Ovviamente anche il mito di Polissena, e non solo il suo sacrificio, andrebbe interpretato. Dietro può esserci stata la scoperta, ch'essa aveva fatto in qualità di amante, che la personalità machista di Achille era in realtà un colossale bluff, ovvero che la sua ostentata forza muscolare, il suo smisurato ego narcisista, altro non era che una maschera per nascondere i propri traumi interiori, di natura prevalentemente sessuale o identitaria.

Che Achille fosse un bi-sessuale lo si comprende anche dal fatto che la madre Teti, scoppiata la guerra di Troia, l'aveva nascosto facendogli portare abiti femminili. Il mito poi lo trasformò in eroe invincibile per sottrarlo a questa nomea poco onorevole. Quindi, se egli è esistito, non è stato una creatura di Omero, bensì di una madre possessiva, autoritaria, le cui pretese favorirono nel figlio una sorta di "ansia da prestazione" e quindi il sorgere di disturbi psicologici, di una forma di disadattamento sociale, che si manifestava chiaramente non solo in una ambigua identità sessuale, ma anche nel modo particolarmente permaloso e facile agli scoppi d'ira di reagire alle questioni di carattere affettivo o erotico: cosa che rendeva l'eroe greco assai poco adatto a diventare un personaggio politicamente di rilievo. Non a caso egli si era ritirato dalla guerra perché Agamennone gli aveva sottratto la schiava Briseide e la riprende quando i Troiani gli uccisero l'amante Patroclo.

Una variante del mito sostiene che Polissena stava addirittura preparando il passaggio di Achille dalla parte dei Troiani.

III

Entra in scena Ecuba, fatta schiava da Ulisse dopo la fine di Troia. Dice di aver avuto dei sogni molto strani sui suoi due figli, Polidoro e Polissena, che l'hanno turbata, ma non riesce a capirli.

Il coro, formato da 15 prigioniere troiane, spiega a Ecuba la nuova situazione che nel campo degli Achei si è venuta a creare. Una parte dell'armata (i figli di Teseo, "virgulti d'Atene") vuole il sacrificio di Polissena per onorare la tomba di Achille; l'altra parte invece, capeggiata da Agamennone, è contraria, ma viene accusata di esserlo solo per motivi personali, in quanto Agamennone si è preso come schiava una sorella di Polissena, Cassandra.
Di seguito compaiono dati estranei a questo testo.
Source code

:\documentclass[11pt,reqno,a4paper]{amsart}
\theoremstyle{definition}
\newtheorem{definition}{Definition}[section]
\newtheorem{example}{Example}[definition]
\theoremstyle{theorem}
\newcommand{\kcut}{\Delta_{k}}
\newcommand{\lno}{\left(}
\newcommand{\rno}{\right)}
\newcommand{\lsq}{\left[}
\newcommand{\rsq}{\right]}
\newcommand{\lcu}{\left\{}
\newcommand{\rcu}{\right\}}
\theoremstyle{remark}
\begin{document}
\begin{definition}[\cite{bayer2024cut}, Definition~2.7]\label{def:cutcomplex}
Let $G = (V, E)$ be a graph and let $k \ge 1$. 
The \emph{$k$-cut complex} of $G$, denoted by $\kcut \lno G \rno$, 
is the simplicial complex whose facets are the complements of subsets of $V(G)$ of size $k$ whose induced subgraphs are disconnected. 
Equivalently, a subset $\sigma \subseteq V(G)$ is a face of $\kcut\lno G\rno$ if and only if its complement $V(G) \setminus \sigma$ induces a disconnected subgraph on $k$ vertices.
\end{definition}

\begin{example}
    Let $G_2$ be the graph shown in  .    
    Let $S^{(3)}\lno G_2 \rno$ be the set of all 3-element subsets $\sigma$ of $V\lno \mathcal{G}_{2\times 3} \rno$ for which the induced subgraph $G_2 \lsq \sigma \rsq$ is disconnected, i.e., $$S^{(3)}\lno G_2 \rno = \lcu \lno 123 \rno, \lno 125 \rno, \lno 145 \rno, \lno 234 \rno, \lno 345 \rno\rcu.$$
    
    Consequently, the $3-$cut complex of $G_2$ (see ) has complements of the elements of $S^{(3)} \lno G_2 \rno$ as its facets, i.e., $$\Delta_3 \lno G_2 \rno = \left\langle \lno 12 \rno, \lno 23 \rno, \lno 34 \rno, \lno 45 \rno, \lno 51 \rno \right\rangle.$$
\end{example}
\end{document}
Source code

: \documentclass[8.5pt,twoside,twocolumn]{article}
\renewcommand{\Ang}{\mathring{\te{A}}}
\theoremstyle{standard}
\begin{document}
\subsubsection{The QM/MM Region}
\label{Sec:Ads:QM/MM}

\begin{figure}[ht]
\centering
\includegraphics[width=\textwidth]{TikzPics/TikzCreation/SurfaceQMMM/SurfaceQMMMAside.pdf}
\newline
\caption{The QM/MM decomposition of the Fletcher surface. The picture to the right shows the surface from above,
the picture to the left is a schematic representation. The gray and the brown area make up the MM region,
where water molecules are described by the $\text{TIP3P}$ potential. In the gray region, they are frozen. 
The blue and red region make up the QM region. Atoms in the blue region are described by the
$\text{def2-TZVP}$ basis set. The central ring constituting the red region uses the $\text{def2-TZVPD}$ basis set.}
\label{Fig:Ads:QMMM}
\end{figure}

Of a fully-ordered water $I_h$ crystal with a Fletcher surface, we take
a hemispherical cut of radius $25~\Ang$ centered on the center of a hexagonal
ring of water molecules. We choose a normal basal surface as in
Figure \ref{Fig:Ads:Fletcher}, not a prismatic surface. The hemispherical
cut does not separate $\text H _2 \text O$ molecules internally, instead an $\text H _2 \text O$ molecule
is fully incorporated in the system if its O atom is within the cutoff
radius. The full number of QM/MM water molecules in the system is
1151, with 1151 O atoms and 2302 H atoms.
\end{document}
Poiché la diatriba si trascinava per le lunghe, aveva deciso d'intervenire "il demagogo astuto, suasivo, lo scaltro figlio di Laerte", cioè Odisseo, capace di convincere tutti a credere che un eroe così straordinario come Achille meritava un favore assolutamente speciale, relativo al fatto che il soggetto da sacrificare era lo stesso che aveva causato la sua morte ingloriosa, e tutti sapevano quanto Achille fosse suscettibile quando erano in gioco i suoi interessi personali connessi all'affettività: la controversia tra lui e Agamennone per Briseide nessuno poteva certo dimenticarla.

A Ecuba quindi non resta che rivolgersi ad Agamennone. Prima però rivela a Polissena il suo imminente destino e, non senza stupore, deve constatare che la figlia pare accettarlo con molta dignità, in quanto preferisce morire piuttosto che vivere da schiava. Polissena è quasi più preoccupata della nuova sventura che capiterà alla già affranta madre.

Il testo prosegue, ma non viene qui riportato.